The same companies may well be the ones working with Sears on the private-label program. "The strategic partnerships we're developing will give our customers access to discounts and special offers at a select circle of businesses and the option to use their Sears card for those purchases," Mr. Keleghan said.
Sears is by far the largest issuer of store cards, with nearly 38 million accounts and more than $22 billion in private-label receivables, according to The Nilson Report, a newsletter that tracks the card industry. It has also vaulted into 13th position among bank card issuers; its outstandings grew 274% in 2001, to more than $5 billion, helped by the mid-2000 launch of the general-purpose card.
And the portfolio is likely to grow a lot bigger soon: Mr. Keleghan said his department plans to introduce a MasterCard for Lands' End, the catalogue retailer that Sears bought in June. "They have a very upscale, loyal customer base," Mr. Keleghan said. The Lands' End database has about 30 million customers, and about 13 million of them are listed as active, he said.

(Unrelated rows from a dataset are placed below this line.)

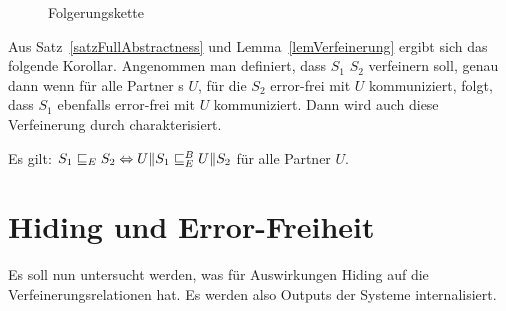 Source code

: \begin{figure}[h!tbp]
  \begin{center}
    \caption{Folgerungskette}
\label{Folgerungskette}
  \end{center}
\end{figure}

Aus Satz~\ref{satzFullAbstractness} und Lemma~\ref{lemVerfeinerung} ergibt sich
das folgende Korollar. Angenommen man definiert, dass $S_1$ $S_2$ verfeinern
soll, genau dann wenn für alle Partner \EIO{}s $U$, für die $S_2$ error-frei
mit $U$ kommuniziert, folgt, dass $S_1$ ebenfalls error-frei mit $U$
kommuniziert. Dann wird auch diese Verfeinerung durch \ERel{} charakterisiert.

\begin{kor}
  Es gilt: $S_1\sqsubseteq _E S_2 \Leftrightarrow U\|S_1\sqsubseteq _E^B U\|S_2$ für alle Partner
  $U$.
\end{kor}

\section{Hiding und Error-Freiheit}

Es soll nun untersucht werden, was für Auswirkungen Hiding auf die
Verfeinerungsrelationen hat. Es werden also Outputs der Systeme internalisiert.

Some customers carry both Sears' private-label card and its MasterCard, Mr. Keleghan said, adding that the company has found "no cannibalization" in the way the customers use their cards.
"They use the Sears card at the Sears store and the MasterCard everywhere else," he said. "They compartmentalize their spending."
An estimated 65% to 70% of customers in Sears stores carry a Sears card, either the private-label card or the MasterCard offered through Sears National Bank, but less than half of store transactions go on those cards, a ratio that Mr. Keleghan said he wanted to raise.
"MasterCard, I believe, is the better value proposition" for most Sears customers because of its wide acceptance, lower interest rate, and rewards program, he said. But some customers have expressed interest in making more use of the private-label card. "The partners that we're lining up will give our customers value," Mr. Keleghan said.
Sears has contracted with Global Payments Inc. of Atlanta to serve as the Sears payment gateway for processing services to the other companies. Global Payments will work with those companies' processors to implement the program.
One market watcher said Sears faces an uphill fight to win broader use of its store card in other settings. "I think it's a bold move, it's a risky move," said George Rosenbaum, chairman of the Chicago market research firm Leo J. Shapiro LLC.
Though the move "might result in some incremental business," Mr. Rosenbaum said, Sears may have trouble getting other merchants to promote their acceptance of its card: "Sears is not going to be regarded as an image-enhancing brand."
But the bigger danger is the credit risk, Mr. Rosenbaum said. "Sears is taking a huge risk of its cardholders' drawing down their lines of credit. It's going to be precisely the people who do not qualify for increasing their line of credit who will be drawing down their existing line of credit."
Mr. Keleghan downplayed the credit quality concern. "The majority of these customers are very creditworthy," he said, adding that customers typically have five credit cards in their wallets. "There is a risk there, but we think it's minimal."